What you have to do:
Only one portion of the data is to be written out: from the line bearing "Building home page." through the line bearing "is well written.". Write it exactly as it appears.

______________________________

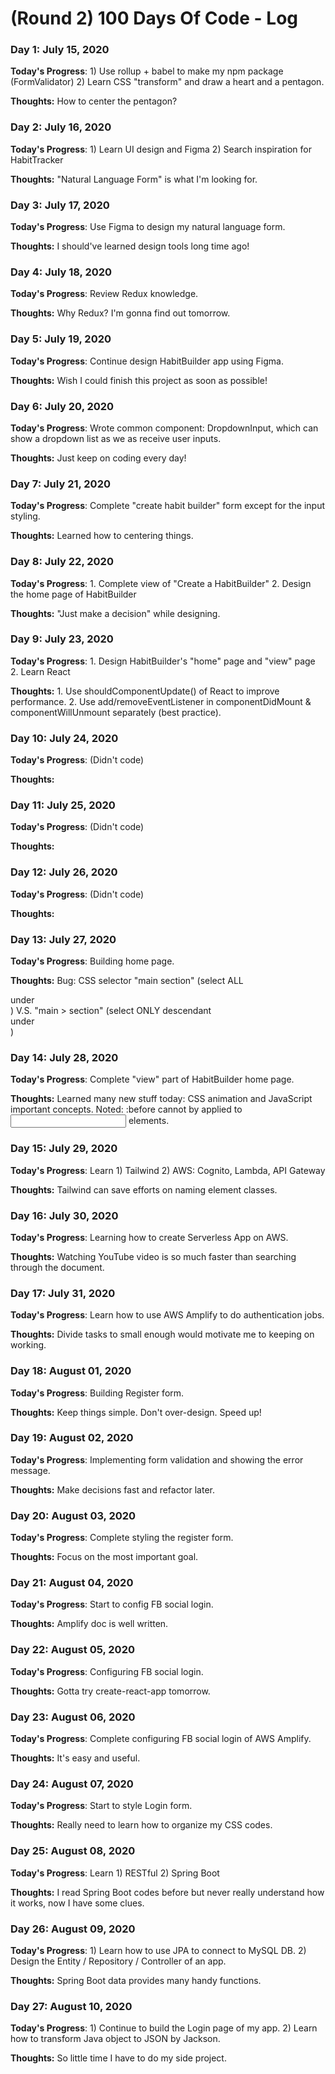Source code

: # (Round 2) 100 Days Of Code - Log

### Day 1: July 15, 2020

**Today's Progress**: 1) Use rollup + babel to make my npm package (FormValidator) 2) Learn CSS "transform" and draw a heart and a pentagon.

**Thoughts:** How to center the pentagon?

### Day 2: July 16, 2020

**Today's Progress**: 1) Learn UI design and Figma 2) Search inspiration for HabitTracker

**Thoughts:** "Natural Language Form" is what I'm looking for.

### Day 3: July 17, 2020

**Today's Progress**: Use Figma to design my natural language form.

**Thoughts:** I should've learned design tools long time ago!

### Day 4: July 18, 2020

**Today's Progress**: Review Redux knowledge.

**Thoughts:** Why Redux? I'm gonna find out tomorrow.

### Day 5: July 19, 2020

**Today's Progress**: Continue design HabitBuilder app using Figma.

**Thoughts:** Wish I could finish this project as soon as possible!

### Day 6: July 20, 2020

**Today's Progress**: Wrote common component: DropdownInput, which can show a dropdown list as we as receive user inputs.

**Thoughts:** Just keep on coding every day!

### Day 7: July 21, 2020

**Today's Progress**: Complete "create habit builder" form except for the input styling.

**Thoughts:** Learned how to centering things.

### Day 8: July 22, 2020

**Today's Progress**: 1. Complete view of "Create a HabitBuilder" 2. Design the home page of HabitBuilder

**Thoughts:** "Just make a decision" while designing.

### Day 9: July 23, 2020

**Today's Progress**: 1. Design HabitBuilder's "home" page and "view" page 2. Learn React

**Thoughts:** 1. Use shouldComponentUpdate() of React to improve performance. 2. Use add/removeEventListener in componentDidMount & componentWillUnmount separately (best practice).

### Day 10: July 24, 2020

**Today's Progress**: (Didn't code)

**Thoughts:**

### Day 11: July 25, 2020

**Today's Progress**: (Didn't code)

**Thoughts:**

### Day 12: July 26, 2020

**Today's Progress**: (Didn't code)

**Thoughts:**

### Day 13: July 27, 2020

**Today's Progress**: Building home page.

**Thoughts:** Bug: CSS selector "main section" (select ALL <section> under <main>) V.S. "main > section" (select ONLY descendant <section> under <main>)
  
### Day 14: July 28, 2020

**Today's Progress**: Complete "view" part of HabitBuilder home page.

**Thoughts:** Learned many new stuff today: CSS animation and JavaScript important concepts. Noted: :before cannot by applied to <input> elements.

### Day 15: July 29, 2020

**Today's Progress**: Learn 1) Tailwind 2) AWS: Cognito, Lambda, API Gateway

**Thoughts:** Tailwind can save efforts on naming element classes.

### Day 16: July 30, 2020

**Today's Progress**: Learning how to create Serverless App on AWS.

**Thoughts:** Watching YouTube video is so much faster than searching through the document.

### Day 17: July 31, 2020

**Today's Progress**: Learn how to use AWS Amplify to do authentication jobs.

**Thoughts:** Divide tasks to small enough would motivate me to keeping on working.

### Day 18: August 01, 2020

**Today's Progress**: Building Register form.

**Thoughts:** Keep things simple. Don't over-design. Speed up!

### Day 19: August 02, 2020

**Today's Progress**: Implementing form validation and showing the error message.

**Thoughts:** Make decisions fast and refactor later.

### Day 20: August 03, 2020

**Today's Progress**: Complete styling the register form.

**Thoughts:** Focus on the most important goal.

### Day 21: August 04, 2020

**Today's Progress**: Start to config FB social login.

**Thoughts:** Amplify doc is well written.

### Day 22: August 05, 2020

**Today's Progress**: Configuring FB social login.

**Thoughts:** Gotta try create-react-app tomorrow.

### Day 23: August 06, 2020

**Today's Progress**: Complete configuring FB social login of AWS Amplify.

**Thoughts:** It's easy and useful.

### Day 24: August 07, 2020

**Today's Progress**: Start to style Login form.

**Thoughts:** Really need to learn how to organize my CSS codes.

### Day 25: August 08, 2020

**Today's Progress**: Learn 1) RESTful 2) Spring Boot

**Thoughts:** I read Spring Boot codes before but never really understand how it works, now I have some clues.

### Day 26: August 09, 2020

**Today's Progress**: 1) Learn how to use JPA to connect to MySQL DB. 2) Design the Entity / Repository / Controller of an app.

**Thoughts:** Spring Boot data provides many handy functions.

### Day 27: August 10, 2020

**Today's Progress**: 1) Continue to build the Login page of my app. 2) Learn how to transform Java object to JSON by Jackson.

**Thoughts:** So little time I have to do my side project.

______________________________

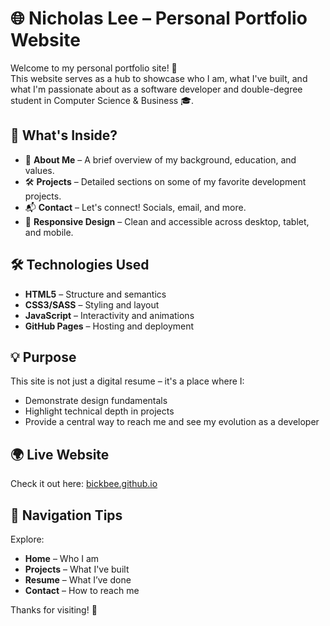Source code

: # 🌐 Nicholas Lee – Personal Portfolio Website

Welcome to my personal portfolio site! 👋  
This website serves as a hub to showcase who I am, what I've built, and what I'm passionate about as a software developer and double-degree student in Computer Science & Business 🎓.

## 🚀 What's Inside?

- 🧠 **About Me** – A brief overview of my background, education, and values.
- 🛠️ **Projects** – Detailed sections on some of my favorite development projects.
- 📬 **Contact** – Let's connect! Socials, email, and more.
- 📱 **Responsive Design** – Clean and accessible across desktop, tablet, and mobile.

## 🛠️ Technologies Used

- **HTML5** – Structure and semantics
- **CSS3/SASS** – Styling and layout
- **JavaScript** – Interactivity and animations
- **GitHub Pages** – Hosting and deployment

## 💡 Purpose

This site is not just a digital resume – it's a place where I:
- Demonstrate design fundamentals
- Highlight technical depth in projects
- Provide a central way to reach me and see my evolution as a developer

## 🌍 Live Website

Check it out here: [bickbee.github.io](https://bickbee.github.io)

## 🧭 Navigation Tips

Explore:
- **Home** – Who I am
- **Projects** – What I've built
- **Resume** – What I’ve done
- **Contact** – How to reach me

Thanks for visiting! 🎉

______________________________

Written solution:
**Today's Progress**: Building home page.

**Thoughts:** Bug: CSS selector "main section" (select ALL <section> under <main>) V.S. "main > section" (select ONLY descendant <section> under <main>)
  
### Day 14: July 28, 2020

**Today's Progress**: Complete "view" part of HabitBuilder home page.

**Thoughts:** Learned many new stuff today: CSS animation and JavaScript important concepts. Noted: :before cannot by applied to <input> elements.

### Day 15: July 29, 2020

**Today's Progress**: Learn 1) Tailwind 2) AWS: Cognito, Lambda, API Gateway

**Thoughts:** Tailwind can save efforts on naming element classes.

### Day 16: July 30, 2020

**Today's Progress**: Learning how to create Serverless App on AWS.

**Thoughts:** Watching YouTube video is so much faster than searching through the document.

### Day 17: July 31, 2020

**Today's Progress**: Learn how to use AWS Amplify to do authentication jobs.

**Thoughts:** Divide tasks to small enough would motivate me to keeping on working.

### Day 18: August 01, 2020

**Today's Progress**: Building Register form.

**Thoughts:** Keep things simple. Don't over-design. Speed up!

### Day 19: August 02, 2020

**Today's Progress**: Implementing form validation and showing the error message.

**Thoughts:** Make decisions fast and refactor later.

### Day 20: August 03, 2020

**Today's Progress**: Complete styling the register form.

**Thoughts:** Focus on the most important goal.

### Day 21: August 04, 2020

**Today's Progress**: Start to config FB social login.

**Thoughts:** Amplify doc is well written.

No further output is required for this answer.